Requirement
Wherever the string "Prometheus" shows up in the records below, return that line.
+++ Task input +++
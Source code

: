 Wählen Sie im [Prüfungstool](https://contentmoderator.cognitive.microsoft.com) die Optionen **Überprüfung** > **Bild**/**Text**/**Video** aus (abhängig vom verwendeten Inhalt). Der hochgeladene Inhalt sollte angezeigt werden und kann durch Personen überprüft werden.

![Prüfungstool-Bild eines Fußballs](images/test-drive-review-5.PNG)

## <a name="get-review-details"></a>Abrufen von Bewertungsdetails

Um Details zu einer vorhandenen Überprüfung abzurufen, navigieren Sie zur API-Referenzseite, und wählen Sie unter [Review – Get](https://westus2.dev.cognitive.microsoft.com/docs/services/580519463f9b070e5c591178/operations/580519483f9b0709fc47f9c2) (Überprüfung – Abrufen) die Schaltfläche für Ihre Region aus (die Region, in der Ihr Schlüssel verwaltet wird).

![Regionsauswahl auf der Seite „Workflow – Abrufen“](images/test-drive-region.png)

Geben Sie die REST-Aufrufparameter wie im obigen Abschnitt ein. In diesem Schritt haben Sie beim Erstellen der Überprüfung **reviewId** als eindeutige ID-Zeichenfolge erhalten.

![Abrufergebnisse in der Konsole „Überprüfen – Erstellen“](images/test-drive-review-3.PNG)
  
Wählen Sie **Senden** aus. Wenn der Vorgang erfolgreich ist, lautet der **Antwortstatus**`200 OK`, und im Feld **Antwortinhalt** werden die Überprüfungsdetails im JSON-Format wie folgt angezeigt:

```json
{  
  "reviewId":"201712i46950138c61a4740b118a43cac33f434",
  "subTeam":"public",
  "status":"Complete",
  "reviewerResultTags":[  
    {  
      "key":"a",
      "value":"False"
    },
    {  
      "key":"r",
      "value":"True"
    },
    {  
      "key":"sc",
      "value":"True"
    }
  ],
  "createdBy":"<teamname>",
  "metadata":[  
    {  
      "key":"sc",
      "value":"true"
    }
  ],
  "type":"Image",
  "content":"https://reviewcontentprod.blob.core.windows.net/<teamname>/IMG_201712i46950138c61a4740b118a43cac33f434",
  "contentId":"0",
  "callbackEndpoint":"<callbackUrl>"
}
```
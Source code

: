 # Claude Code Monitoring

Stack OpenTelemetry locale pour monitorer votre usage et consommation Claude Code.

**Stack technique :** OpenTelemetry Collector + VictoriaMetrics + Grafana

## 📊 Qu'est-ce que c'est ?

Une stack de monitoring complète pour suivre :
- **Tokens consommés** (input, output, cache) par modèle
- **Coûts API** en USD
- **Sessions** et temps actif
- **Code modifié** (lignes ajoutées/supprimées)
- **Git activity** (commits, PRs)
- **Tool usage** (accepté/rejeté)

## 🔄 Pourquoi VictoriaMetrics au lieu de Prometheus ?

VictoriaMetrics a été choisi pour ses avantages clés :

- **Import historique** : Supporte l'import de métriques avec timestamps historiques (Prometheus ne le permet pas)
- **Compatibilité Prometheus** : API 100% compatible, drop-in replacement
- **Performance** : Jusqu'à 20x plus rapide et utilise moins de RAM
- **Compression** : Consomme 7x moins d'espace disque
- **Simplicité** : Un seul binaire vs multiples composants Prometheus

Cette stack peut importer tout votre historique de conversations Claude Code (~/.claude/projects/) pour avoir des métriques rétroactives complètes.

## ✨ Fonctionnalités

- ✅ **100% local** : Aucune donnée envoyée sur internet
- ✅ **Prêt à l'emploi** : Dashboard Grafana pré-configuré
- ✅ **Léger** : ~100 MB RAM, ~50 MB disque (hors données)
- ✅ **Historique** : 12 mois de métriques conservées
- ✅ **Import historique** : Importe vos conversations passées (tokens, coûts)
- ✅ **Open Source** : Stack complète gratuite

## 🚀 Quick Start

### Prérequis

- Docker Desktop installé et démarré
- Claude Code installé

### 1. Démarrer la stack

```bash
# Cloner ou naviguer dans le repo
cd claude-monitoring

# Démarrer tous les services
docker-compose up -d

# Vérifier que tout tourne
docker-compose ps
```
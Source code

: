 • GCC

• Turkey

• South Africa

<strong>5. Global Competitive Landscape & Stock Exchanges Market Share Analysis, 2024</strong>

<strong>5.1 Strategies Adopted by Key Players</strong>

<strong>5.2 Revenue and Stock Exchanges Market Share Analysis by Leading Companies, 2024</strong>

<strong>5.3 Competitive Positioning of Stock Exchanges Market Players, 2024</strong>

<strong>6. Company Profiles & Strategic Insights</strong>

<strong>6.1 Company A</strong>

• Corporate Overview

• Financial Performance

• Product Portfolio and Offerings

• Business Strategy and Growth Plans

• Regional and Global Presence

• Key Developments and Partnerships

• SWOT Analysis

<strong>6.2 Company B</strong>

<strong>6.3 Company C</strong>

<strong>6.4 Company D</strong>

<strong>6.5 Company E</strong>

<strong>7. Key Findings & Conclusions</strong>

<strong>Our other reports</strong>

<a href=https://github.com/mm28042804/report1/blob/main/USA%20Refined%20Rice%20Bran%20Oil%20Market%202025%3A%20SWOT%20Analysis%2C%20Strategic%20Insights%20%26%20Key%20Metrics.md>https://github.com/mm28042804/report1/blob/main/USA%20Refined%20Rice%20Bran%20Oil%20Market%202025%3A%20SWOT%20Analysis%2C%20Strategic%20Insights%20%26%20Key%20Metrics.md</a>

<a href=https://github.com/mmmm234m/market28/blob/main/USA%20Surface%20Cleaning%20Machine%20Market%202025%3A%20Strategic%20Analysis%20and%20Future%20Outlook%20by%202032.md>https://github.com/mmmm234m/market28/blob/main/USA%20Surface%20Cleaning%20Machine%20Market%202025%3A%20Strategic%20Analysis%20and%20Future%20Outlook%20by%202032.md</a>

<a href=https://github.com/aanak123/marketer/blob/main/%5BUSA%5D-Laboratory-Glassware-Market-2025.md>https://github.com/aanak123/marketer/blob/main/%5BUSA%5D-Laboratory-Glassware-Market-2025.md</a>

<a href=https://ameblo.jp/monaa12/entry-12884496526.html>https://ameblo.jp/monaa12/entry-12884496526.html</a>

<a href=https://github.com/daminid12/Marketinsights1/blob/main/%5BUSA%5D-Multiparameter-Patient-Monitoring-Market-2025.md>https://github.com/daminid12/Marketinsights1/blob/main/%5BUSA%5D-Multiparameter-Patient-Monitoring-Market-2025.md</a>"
+++
Task result
## 🔄 Pourquoi VictoriaMetrics au lieu de Prometheus ?
- **Import historique** : Supporte l'import de métriques avec timestamps historiques (Prometheus ne le permet pas)
- **Compatibilité Prometheus** : API 100% compatible, drop-in replacement
- **Simplicité** : Un seul binaire vs multiples composants Prometheus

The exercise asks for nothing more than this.